→ Data under study:

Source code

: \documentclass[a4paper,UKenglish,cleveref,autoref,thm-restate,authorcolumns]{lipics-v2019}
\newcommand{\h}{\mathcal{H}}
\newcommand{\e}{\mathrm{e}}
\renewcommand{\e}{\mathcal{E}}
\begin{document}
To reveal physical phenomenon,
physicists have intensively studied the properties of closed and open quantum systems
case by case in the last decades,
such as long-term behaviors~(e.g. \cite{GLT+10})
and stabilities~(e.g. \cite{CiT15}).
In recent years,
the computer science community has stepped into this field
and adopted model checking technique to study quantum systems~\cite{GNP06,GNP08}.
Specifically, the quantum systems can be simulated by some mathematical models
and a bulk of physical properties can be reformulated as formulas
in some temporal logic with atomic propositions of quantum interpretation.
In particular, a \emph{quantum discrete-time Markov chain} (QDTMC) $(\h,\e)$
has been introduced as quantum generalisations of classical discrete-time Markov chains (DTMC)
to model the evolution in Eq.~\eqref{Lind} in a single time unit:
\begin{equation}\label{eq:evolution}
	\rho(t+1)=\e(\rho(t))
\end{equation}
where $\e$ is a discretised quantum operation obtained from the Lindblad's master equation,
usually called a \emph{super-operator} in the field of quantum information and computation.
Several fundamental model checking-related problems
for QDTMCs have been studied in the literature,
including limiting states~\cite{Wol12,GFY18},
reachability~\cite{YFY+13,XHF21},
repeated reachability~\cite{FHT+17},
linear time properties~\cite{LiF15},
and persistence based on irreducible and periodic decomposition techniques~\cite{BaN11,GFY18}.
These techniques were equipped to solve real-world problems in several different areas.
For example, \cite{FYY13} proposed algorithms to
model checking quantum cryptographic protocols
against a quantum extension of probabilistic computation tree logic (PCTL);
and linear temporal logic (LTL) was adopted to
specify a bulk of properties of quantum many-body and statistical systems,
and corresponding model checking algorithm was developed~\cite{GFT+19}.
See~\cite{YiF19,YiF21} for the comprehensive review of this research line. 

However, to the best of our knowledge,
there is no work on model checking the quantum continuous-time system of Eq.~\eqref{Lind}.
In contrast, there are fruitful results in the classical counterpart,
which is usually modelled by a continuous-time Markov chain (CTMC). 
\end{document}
==
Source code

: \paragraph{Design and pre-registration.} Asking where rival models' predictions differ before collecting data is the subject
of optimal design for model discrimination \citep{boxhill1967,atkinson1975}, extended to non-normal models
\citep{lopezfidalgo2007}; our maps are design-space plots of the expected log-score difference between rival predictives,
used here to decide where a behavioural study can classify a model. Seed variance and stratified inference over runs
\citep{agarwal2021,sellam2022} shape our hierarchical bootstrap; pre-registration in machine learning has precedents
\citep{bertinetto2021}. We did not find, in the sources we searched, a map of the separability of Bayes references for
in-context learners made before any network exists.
--
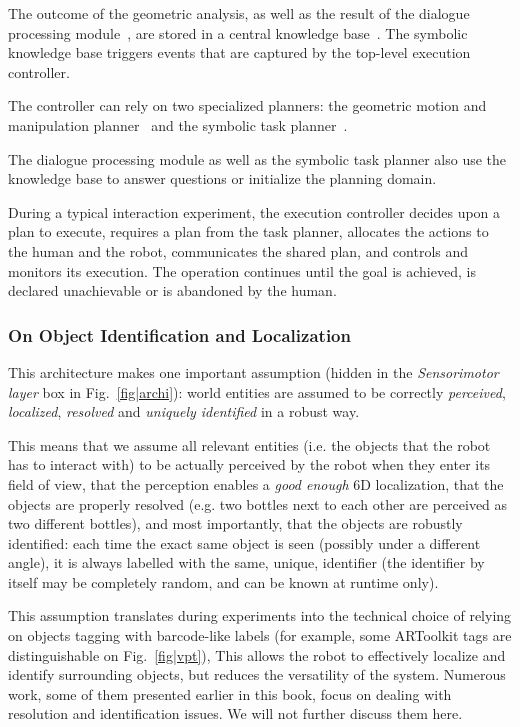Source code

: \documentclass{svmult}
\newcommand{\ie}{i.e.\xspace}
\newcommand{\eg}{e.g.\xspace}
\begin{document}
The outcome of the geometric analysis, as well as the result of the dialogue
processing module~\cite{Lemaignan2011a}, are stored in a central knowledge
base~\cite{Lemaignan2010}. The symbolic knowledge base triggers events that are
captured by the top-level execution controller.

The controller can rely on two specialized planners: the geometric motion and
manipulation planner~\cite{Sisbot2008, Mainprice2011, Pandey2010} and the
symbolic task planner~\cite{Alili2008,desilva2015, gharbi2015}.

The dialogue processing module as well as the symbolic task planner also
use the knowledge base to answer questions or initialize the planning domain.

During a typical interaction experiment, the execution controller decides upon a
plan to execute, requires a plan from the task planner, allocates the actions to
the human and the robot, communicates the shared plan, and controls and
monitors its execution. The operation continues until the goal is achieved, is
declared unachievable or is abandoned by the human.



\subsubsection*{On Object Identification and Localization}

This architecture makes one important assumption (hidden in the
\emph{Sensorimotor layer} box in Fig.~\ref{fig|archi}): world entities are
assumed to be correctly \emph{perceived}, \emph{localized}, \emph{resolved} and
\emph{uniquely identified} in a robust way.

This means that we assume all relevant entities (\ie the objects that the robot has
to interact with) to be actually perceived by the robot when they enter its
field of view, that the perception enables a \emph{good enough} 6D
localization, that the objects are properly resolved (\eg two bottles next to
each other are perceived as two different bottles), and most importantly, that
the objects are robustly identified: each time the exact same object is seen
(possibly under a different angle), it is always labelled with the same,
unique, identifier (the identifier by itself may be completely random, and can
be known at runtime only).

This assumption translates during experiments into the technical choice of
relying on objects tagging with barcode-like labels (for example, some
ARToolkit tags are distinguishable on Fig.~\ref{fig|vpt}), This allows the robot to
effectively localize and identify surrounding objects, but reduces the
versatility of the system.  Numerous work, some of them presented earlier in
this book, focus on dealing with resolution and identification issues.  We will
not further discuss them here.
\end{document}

→ Your objective:
Please reproduce the lines from the line with "Bayes references for" to the line with "in-context learners made", both ends included, exactly as they appear above.

→ Answer to this exercise:
\citep{bertinetto2021}. We did not find, in the sources we searched, a map of the separability of Bayes references for
in-context learners made before any network exists.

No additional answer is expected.